Collected data:
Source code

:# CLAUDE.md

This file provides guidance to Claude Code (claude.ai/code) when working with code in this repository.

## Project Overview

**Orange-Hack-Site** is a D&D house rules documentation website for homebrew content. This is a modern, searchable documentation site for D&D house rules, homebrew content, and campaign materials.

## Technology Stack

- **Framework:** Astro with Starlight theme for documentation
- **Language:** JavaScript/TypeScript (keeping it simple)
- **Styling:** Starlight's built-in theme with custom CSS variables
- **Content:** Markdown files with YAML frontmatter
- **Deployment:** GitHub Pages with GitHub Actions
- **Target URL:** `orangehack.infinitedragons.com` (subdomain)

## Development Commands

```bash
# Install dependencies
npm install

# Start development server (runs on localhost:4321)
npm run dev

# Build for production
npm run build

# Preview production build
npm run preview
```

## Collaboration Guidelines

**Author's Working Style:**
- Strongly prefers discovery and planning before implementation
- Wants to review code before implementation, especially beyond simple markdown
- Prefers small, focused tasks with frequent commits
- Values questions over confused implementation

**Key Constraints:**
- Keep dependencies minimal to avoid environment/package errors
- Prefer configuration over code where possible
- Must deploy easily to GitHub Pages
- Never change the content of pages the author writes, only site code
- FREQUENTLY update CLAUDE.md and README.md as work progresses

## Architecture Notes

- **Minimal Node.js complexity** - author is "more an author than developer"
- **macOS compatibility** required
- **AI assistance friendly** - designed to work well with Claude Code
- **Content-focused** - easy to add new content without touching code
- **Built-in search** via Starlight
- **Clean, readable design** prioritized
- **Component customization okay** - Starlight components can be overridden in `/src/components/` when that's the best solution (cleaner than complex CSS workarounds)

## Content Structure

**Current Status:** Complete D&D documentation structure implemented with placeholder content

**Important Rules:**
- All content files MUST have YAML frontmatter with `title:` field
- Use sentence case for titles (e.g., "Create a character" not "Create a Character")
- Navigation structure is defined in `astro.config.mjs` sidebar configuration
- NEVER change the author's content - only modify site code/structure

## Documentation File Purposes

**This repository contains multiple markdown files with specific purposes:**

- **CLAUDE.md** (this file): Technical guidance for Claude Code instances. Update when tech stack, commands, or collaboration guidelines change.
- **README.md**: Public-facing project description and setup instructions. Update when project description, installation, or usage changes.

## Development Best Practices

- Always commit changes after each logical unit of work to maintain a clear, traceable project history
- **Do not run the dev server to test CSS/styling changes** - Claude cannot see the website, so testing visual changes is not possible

• _About this task_
Copy the data once more. Leave nothing out.

• _Result_
Source code

:# CLAUDE.md

This file provides guidance to Claude Code (claude.ai/code) when working with code in this repository.

## Project Overview

**Orange-Hack-Site** is a D&D house rules documentation website for homebrew content. This is a modern, searchable documentation site for D&D house rules, homebrew content, and campaign materials.

## Technology Stack

- **Framework:** Astro with Starlight theme for documentation
- **Language:** JavaScript/TypeScript (keeping it simple)
- **Styling:** Starlight's built-in theme with custom CSS variables
- **Content:** Markdown files with YAML frontmatter
- **Deployment:** GitHub Pages with GitHub Actions
- **Target URL:** `orangehack.infinitedragons.com` (subdomain)

## Development Commands

```bash
# Install dependencies
npm install

# Start development server (runs on localhost:4321)
npm run dev

# Build for production
npm run build

# Preview production build
npm run preview
```

## Collaboration Guidelines

**Author's Working Style:**
- Strongly prefers discovery and planning before implementation
- Wants to review code before implementation, especially beyond simple markdown
- Prefers small, focused tasks with frequent commits
- Values questions over confused implementation

**Key Constraints:**
- Keep dependencies minimal to avoid environment/package errors
- Prefer configuration over code where possible
- Must deploy easily to GitHub Pages
- Never change the content of pages the author writes, only site code
- FREQUENTLY update CLAUDE.md and README.md as work progresses

## Architecture Notes

- **Minimal Node.js complexity** - author is "more an author than developer"
- **macOS compatibility** required
- **AI assistance friendly** - designed to work well with Claude Code
- **Content-focused** - easy to add new content without touching code
- **Built-in search** via Starlight
- **Clean, readable design** prioritized
- **Component customization okay** - Starlight components can be overridden in `/src/components/` when that's the best solution (cleaner than complex CSS workarounds)

## Content Structure

**Current Status:** Complete D&D documentation structure implemented with placeholder content

**Important Rules:**
- All content files MUST have YAML frontmatter with `title:` field
- Use sentence case for titles (e.g., "Create a character" not "Create a Character")
- Navigation structure is defined in `astro.config.mjs` sidebar configuration
- NEVER change the author's content - only modify site code/structure

## Documentation File Purposes

**This repository contains multiple markdown files with specific purposes:**

- **CLAUDE.md** (this file): Technical guidance for Claude Code instances. Update when tech stack, commands, or collaboration guidelines change.
- **README.md**: Public-facing project description and setup instructions. Update when project description, installation, or usage changes.

## Development Best Practices

- Always commit changes after each logical unit of work to maintain a clear, traceable project history
- **Do not run the dev server to test CSS/styling changes** - Claude cannot see the website, so testing visual changes is not possible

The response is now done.